The five key things for SMEs in the Asian Century white paper

The Federal Government’s Australia in the Asian Century white paper released yesterday set out ambitious goals for Australia’s engagement in Asia.

While the white paper is big on vision, at this stage it lacks a lot of the detail on what the government is going to do to achieve its goals.

We’ve spoken to business groups about what the paper actually means for small business and compiled for you the five key things for your business in the Asian Century white paper.

1. To be ranked in the top five countries for ease of doing business

“Globally, we will be ranked in the top five countries for ease of doing business,” the white paper states.

That’s an ambitious target and Peter Strong, executive director of the Council of Small Business Australia, told SmartCompany “to achieve that they need to concentrate on the small business person not big business.”

“We need to make sure the small business person can actually do something and at the moment there are lots of people in the supply chain who are struggling to survive in Australia,” Strong says.

COSBOA is calling for Australia’s competition policy to be changed in order for business to be able to innovate and look at new markets.

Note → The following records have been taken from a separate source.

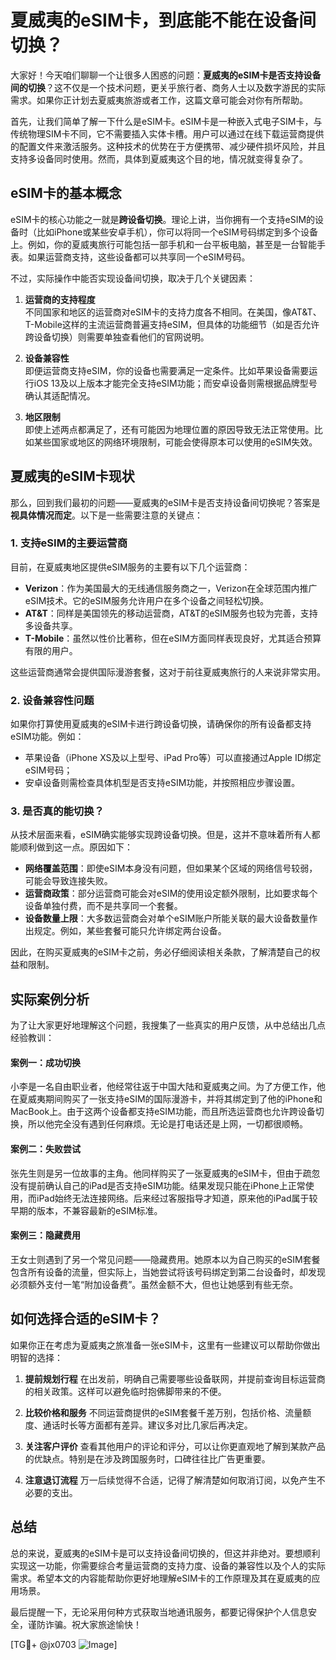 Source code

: # 夏威夷的eSIM卡，到底能不能在设备间切换？

大家好！今天咱们聊聊一个让很多人困惑的问题：**夏威夷的eSIM卡是否支持设备间的切换**？这不仅是一个技术问题，更关乎旅行者、商务人士以及数字游民的实际需求。如果你正计划去夏威夷旅游或者工作，这篇文章可能会对你有所帮助。

首先，让我们简单了解一下什么是eSIM卡。eSIM卡是一种嵌入式电子SIM卡，与传统物理SIM卡不同，它不需要插入实体卡槽。用户可以通过在线下载运营商提供的配置文件来激活服务。这种技术的优势在于方便携带、减少硬件损坏风险，并且支持多设备同时使用。然而，具体到夏威夷这个目的地，情况就变得复杂了。

## eSIM卡的基本概念

eSIM卡的核心功能之一就是**跨设备切换**。理论上讲，当你拥有一个支持eSIM的设备时（比如iPhone或某些安卓手机），你可以将同一个eSIM号码绑定到多个设备上。例如，你的夏威夷旅行可能包括一部手机和一台平板电脑，甚至是一台智能手表。如果运营商支持，这些设备都可以共享同一个eSIM号码。

不过，实际操作中能否实现设备间切换，取决于几个关键因素：

1. **运营商的支持程度**  
   不同国家和地区的运营商对eSIM卡的支持力度各不相同。在美国，像AT&T、T-Mobile这样的主流运营商普遍支持eSIM，但具体的功能细节（如是否允许跨设备切换）则需要单独查看他们的官网说明。

2. **设备兼容性**  
   即便运营商支持eSIM，你的设备也需要满足一定条件。比如苹果设备需要运行iOS 13及以上版本才能完全支持eSIM功能；而安卓设备则需根据品牌型号确认其适配情况。

3. **地区限制**  
   即使上述两点都满足了，还有可能因为地理位置的原因导致无法正常使用。比如某些国家或地区的网络环境限制，可能会使得原本可以使用的eSIM失效。

## 夏威夷的eSIM卡现状

那么，回到我们最初的问题——夏威夷的eSIM卡是否支持设备间切换呢？答案是**视具体情况而定**。以下是一些需要注意的关键点：

### 1. 支持eSIM的主要运营商
目前，在夏威夷地区提供eSIM服务的主要有以下几个运营商：
- **Verizon**：作为美国最大的无线通信服务商之一，Verizon在全球范围内推广eSIM技术。它的eSIM服务允许用户在多个设备之间轻松切换。
- **AT&T**：同样是美国领先的移动运营商，AT&T的eSIM服务也较为完善，支持多设备共享。
- **T-Mobile**：虽然以性价比著称，但在eSIM方面同样表现良好，尤其适合预算有限的用户。

这些运营商通常会提供国际漫游套餐，这对于前往夏威夷旅行的人来说非常实用。

### 2. 设备兼容性问题
如果你打算使用夏威夷的eSIM卡进行跨设备切换，请确保你的所有设备都支持eSIM功能。例如：
- 苹果设备（iPhone XS及以上型号、iPad Pro等）可以直接通过Apple ID绑定eSIM号码；
- 安卓设备则需检查具体机型是否支持eSIM功能，并按照相应步骤设置。

### 3. 是否真的能切换？
从技术层面来看，eSIM确实能够实现跨设备切换。但是，这并不意味着所有人都能顺利做到这一点。原因如下：
- **网络覆盖范围**：即使eSIM本身没有问题，但如果某个区域的网络信号较弱，可能会导致连接失败。
- **运营商政策**：部分运营商可能会对eSIM的使用设定额外限制，比如要求每个设备单独付费，而不是共享同一个套餐。
- **设备数量上限**：大多数运营商会对单个eSIM账户所能关联的最大设备数量作出规定。例如，某些套餐可能只允许绑定两台设备。

因此，在购买夏威夷的eSIM卡之前，务必仔细阅读相关条款，了解清楚自己的权益和限制。

## 实际案例分析

为了让大家更好地理解这个问题，我搜集了一些真实的用户反馈，从中总结出几点经验教训：

#### 案例一：成功切换
小李是一名自由职业者，他经常往返于中国大陆和夏威夷之间。为了方便工作，他在夏威夷期间购买了一张支持eSIM的国际漫游卡，并将其绑定到了他的iPhone和MacBook上。由于这两个设备都支持eSIM功能，而且所选运营商也允许跨设备切换，所以他完全没有遇到任何麻烦。无论是打电话还是上网，一切都很顺畅。

#### 案例二：失败尝试
张先生则是另一位故事的主角。他同样购买了一张夏威夷的eSIM卡，但由于疏忽没有提前确认自己的iPad是否支持eSIM功能。结果发现只能在iPhone上正常使用，而iPad始终无法连接网络。后来经过客服指导才知道，原来他的iPad属于较早期的版本，不兼容最新的eSIM标准。

#### 案例三：隐藏费用
王女士则遇到了另一个常见问题——隐藏费用。她原本以为自己购买的eSIM套餐包含所有设备的流量，但实际上，当她尝试将该号码绑定到第二台设备时，却发现必须额外支付一笔“附加设备费”。虽然金额不大，但也让她感到有些无奈。

## 如何选择合适的eSIM卡？

如果你正在考虑为夏威夷之旅准备一张eSIM卡，这里有一些建议可以帮助你做出明智的选择：

1. **提前规划行程**
   在出发前，明确自己需要哪些设备联网，并提前查询目标运营商的相关政策。这样可以避免临时抱佛脚带来的不便。

2. **比较价格和服务**
   不同运营商提供的eSIM套餐千差万别，包括价格、流量额度、通话时长等方面都有差异。建议多对比几家后再决定。

3. **关注客户评价**
   查看其他用户的评论和评分，可以让你更直观地了解到某款产品的优缺点。特别是在涉及跨国服务时，口碑往往比广告更重要。

4. **注意退订流程**
   万一后续觉得不合适，记得了解清楚如何取消订阅，以免产生不必要的支出。

## 总结

总的来说，夏威夷的eSIM卡是可以支持设备间切换的，但这并非绝对。要想顺利实现这一功能，你需要综合考量运营商的支持力度、设备的兼容性以及个人的实际需求。希望本文的内容能帮助你更好地理解eSIM卡的工作原理及其在夏威夷的应用场景。

最后提醒一下，无论采用何种方式获取当地通讯服务，都要记得保护个人信息安全，谨防诈骗。祝大家旅途愉快！

[TG💪+ @jx0703 ![Image](https://github.com/user-attachments/assets/dbca1d08-cadb-493c-b0ec-ad6f7a83f270)]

2. Boost productivity into the world’s top 10

“By 2025, Australia’s GDP per person will be in the world’s top 10, up from 13th in 2011, requiring a lift in our productivity,” the white paper states.

Australian Industry Group chief executive Innes Willox said to lift productivity needed the identification of taxation reform, reducing regulatory burdens and an injection of long-term cross-jurisdictional planning and private sector funds to address our infrastructure backlog.

“In all of these areas, delivery of results has proved very difficult to date and we urge all parties and all levels of government to commit to real reforms and real results,” he said.

3. One-third of board members to have deep experience in and knowledge of Asia

“Our leaders will be more Asia literate, with one-third of board members of Australia’s top 200 publicly-listed companies and Commonwealth bodies having deep experience in and knowledge of Asia,” the white paper states.

Paul Drum, head of business and investment policy at CPA Australia, told SmartCompany that while most small businesses are unincorporated, the proposal to be more Asian literate in the board room is likely to filter down.

“I think that is a good initiative. It’s about top 200 companies but it sends a strong message of the steps the government sees as necessary if businesses are to embrace the opportunities of this enormous economy,” he says.